Open University grad pens potentially life-changing novel on lad culture and uni masculinity

‘There’s a balance between doing it for the boys and being a nice person’

national

When Jack Cole was kicked out of Oxford Brookes University in second year, after indulging in “certain habits”, he must have felt like the world was ending.

But now Jack has turned his life around and is publishing his first novel “On Cowley Road”, an ambitious manuscript about “lad culture”, “masculinity” and the dark side of uni life.

Jack says: “It’s written and published almost like a song. There are a lot of songs in it, not just football chants but it’s basically written like a top to bottom expression of uni experience in our time. There’s a lot of dark edgy stuff in there, like how crap the houses really were, how half the appliances were going to kill you and stuff like that.

“It also has a breakdown of the whole socials thing, football socials and what the football teams really get up to.”

Jack graduated this summer

The book, which will be released on 14th August, is self-published, with cover-art by one of the author’s friends, and will be sold on Amazon after release from the publisher.

Touting itself as “a parody of ‘masculinity’ in the twenty-first century”, On Cowley Road promises to “uncover the underground, unseen reality of what goes on in modern student life”. It promises to be a harrowing read “if it wasn’t so bloody humorous”.

The entire book is based in Cowley, the student area in Oxford

A blurb for the novel reads: “It’s the final three weeks of University for a group of men for whom masculinity has become an abstract word. Rampant lunacy is the only pursuit they relish, coupled with the burdening thought of having to ‘live it while you’re still young.’

“However, in amongst the heavy drinking, drug-taking, streaking and genuinely being dreadful members of society, the protagonist who documents the peculiar night-life of his city is torn in two over trying to make it with a girl he loves and feeding his tyrannical ego.”

Jack (far right) wrote the novel in six months

Jack maintains the book is not autobiographical, but says it contains many elements which are inspired by his life.

He said: “I got heavily involved with what was, to use the old vernacular, lad culture and dropped out, lived in Oxford for a while, for a year. I always wanted to write books so spent a lot of time involved in that, then went back to uni and graduated a month ago – which is good cause i never thought i would.”

Jack graduated this summer with a 2:2 in Environmental Sciences and is now planning to travel to Ecuador to teach English – but he says writing is his real passion.

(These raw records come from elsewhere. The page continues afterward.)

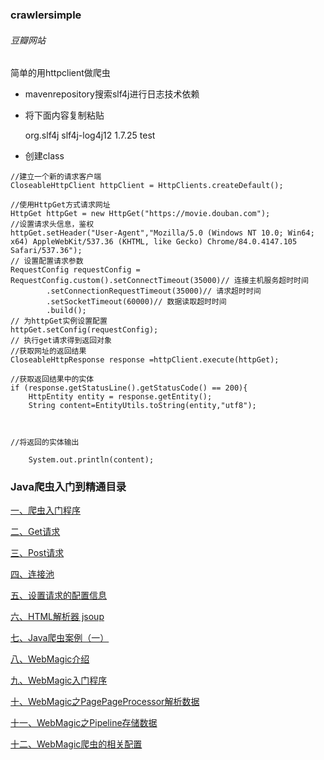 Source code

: ### crawlersimple

###### 豆瓣网站

简单的用httpclient做爬虫

* mavenrepository搜索slf4j进行日志技术依赖

* 将下面内容复制粘贴

  <!-- https://mvnrepository.com/artifact/org.slf4j/slf4j-log4j12 -->
  <dependency>
      <groupId>org.slf4j</groupId>
      <artifactId>slf4j-log4j12</artifactId>
      <version>1.7.25</version>
      <scope>test</scope>
  </dependency>

* 创建class

```
//建立一个新的请求客户端
CloseableHttpClient httpClient = HttpClients.createDefault();

//使用HttpGet方式请求网址
HttpGet httpGet = new HttpGet("https://movie.douban.com");
//设置请求头信息，鉴权
httpGet.setHeader("User-Agent","Mozilla/5.0 (Windows NT 10.0; Win64; x64) AppleWebKit/537.36 (KHTML, like Gecko) Chrome/84.0.4147.105 Safari/537.36");
// 设置配置请求参数
RequestConfig requestConfig = RequestConfig.custom().setConnectTimeout(35000)// 连接主机服务超时时间
        .setConnectionRequestTimeout(35000)// 请求超时时间
        .setSocketTimeout(60000)// 数据读取超时时间
        .build();
// 为httpGet实例设置配置
httpGet.setConfig(requestConfig);
// 执行get请求得到返回对象
//获取网址的返回结果
CloseableHttpResponse response =httpClient.execute(httpGet);

//获取返回结果中的实体
if (response.getStatusLine().getStatusCode() == 200){
    HttpEntity entity = response.getEntity();
    String content=EntityUtils.toString(entity,"utf8");



//将返回的实体输出

    System.out.println(content);
```

### Java爬虫入门到精通目录

[一、爬虫入门程序](https://blog.csdn.net/weixin_43235209/article/details/104570968)

[二、Get请求](https://blog.csdn.net/weixin_43235209/article/details/104571926)

[三、Post请求](https://blog.csdn.net/weixin_43235209/article/details/104572134)

[四、连接池](https://blog.csdn.net/weixin_43235209/article/details/104572408)

[五、设置请求的配置信息](https://blog.csdn.net/weixin_43235209/article/details/104579414)

[六、HTML解析器 jsoup](https://blog.csdn.net/weixin_43235209/article/details/104579988)

[七、Java爬虫案例（一）](https://blog.csdn.net/weixin_43235209/article/details/104998850)

[八、WebMagic介绍](https://blog.csdn.net/weixin_43235209/article/details/105104416)

[九、WebMagic入门程序](https://blog.csdn.net/weixin_43235209/article/details/105104979)

[十、WebMagic之PagePageProcessor解析数据](https://blog.csdn.net/weixin_43235209/article/details/105121923)

[十一、WebMagic之Pipeline存储数据](https://blog.csdn.net/weixin_43235209/article/details/105128287)

[十二、WebMagic爬虫的相关配置](https://blog.csdn.net/weixin_43235209/article/details/105128649)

Jack, originally from Croydon, is now doing a course at London School of Journalism

He explains: “I was writing the book before I dropped out of uni the first time around. I did Hemingway’s old thing of write drunk edit sober and I did that for probably about six months, or eight months deciphering what the hell I was going on about.”

An “author” section on his website reads: “The creator of this narrative is staunchly against the idea of the reader finding any basis for morality in this text. He is violently opposed to the dreary thought of ‘intellectuals’ looking into what sort of psychosis may be responsible for such a chain of events. He is further disgusted by the idea of this work being used to explain everything which is wrong with his generation.”

Jack’s friends helps with the cover art for his novel

Excerpts include: “Behind the thronging verse we were all comrades trying to think our way through life, cared for by the university bubble, just forcing out stress from the unstressed mind, a freeing of the already free.”

“I drank into the whiskey as if the answers were lingering somewhere at the bottom – I leant over and finished the rest of Alexa’s wine, no answer in that one either. Best go to the bar and fetch another for some kind of answer to all this.”

Londoner Jack says the book is, at its heart, about misogyny.

“I’m writing about misogyny, because in my eyes it’s a ridiculous concept -what masculinity is these days – and I don’t like it. Men like myself are falling completely by the wayside in affairs of the heart, and there’s a balance between doing it for the lads and the boys, and actually being a nice person. So they’re floundering as I myself feel. That’s kind of the main theme.

“You couldn’t really call it a love story because there’s not a lot of love in it, but there’s like, late night sexts and horrible things.”

On Cowley Road will be available from August 14th directly from the publisher and on Amazon a week later.